What the task asks: Copy every line of the records below where the word "videos" occurs.

Data for review below:

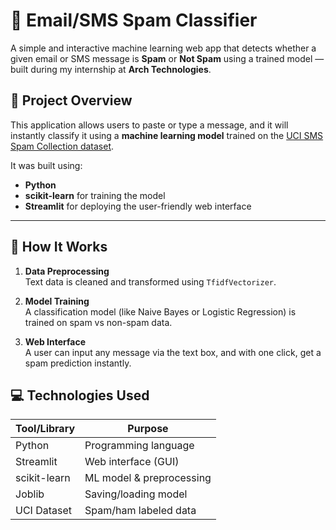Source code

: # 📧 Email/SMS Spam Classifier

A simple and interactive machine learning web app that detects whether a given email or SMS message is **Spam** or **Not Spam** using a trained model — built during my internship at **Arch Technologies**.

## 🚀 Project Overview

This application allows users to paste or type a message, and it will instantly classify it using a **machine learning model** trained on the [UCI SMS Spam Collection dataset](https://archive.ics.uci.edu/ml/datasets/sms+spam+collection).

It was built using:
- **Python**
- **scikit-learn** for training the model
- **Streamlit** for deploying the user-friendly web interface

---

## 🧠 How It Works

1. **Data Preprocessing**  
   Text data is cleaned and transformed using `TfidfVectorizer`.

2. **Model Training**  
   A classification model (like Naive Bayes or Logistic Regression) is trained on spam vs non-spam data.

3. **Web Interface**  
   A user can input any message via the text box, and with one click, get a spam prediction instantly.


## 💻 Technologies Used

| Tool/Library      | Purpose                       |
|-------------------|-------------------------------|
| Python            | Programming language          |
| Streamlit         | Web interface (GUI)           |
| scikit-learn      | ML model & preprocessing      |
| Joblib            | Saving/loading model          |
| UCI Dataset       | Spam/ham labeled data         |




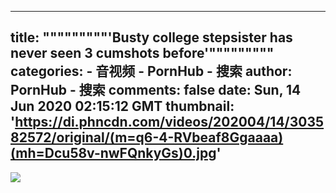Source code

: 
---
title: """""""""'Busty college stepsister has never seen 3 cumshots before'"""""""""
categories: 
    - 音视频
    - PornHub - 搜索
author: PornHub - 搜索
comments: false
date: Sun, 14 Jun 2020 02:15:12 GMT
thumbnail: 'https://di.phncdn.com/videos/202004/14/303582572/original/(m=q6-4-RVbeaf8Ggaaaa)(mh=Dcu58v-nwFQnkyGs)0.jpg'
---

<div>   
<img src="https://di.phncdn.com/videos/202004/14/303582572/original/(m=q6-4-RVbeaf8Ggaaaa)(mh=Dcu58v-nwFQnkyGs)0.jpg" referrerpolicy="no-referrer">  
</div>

End of Data for review.
Data for review below:

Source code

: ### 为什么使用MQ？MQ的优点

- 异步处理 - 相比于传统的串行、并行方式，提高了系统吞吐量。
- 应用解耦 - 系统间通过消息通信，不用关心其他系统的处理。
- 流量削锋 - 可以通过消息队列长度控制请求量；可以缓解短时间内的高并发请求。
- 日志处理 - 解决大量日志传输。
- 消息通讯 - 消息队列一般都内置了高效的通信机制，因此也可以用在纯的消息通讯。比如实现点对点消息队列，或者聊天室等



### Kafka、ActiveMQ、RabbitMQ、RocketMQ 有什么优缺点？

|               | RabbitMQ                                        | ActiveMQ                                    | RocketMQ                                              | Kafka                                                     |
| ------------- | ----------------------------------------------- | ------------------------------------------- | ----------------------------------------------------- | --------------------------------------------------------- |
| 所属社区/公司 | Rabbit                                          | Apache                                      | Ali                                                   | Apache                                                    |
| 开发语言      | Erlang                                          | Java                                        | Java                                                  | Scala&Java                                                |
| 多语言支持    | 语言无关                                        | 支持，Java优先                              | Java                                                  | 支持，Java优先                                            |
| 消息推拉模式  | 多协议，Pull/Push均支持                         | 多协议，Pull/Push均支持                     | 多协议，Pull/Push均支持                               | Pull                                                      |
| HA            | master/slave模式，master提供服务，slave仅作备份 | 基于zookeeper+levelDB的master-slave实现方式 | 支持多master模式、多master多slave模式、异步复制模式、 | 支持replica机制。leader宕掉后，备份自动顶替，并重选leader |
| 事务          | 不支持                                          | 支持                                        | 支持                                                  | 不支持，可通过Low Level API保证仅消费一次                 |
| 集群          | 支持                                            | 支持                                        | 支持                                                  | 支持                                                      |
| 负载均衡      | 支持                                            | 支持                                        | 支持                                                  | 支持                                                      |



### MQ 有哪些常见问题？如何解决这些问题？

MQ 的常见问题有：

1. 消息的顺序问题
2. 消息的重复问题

End of Data for review.
Data for review below:

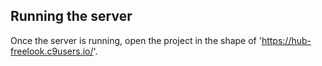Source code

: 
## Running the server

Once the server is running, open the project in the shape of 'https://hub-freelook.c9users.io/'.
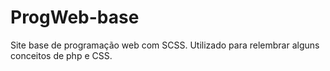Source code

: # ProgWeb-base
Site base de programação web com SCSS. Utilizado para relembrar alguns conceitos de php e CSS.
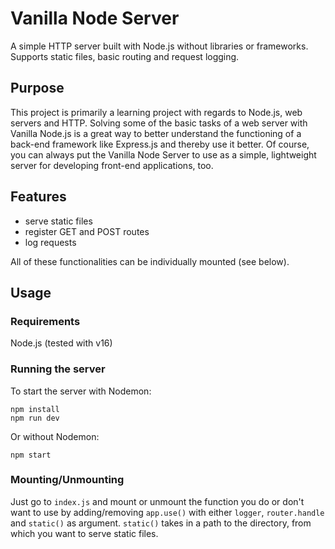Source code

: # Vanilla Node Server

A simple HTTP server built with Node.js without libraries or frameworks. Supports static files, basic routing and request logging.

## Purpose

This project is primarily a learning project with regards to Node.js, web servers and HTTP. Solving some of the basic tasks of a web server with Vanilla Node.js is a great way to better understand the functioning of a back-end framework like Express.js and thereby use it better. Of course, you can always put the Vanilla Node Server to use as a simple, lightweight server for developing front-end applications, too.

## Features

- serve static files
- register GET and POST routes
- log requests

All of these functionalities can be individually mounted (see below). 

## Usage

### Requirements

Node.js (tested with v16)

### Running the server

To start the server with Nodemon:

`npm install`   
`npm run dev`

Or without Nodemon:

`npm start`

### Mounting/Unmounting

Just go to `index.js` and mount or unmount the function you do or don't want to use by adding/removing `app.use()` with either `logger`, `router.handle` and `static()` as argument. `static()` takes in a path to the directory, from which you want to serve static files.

End of Data for review.

Output:
thumbnail: 'https://di.phncdn.com/videos/202004/14/303582572/original/(m=q6-4-RVbeaf8Ggaaaa)(mh=Dcu58v-nwFQnkyGs)0.jpg'
<img src="https://di.phncdn.com/videos/202004/14/303582572/original/(m=q6-4-RVbeaf8Ggaaaa)(mh=Dcu58v-nwFQnkyGs)0.jpg" referrerpolicy="no-referrer">  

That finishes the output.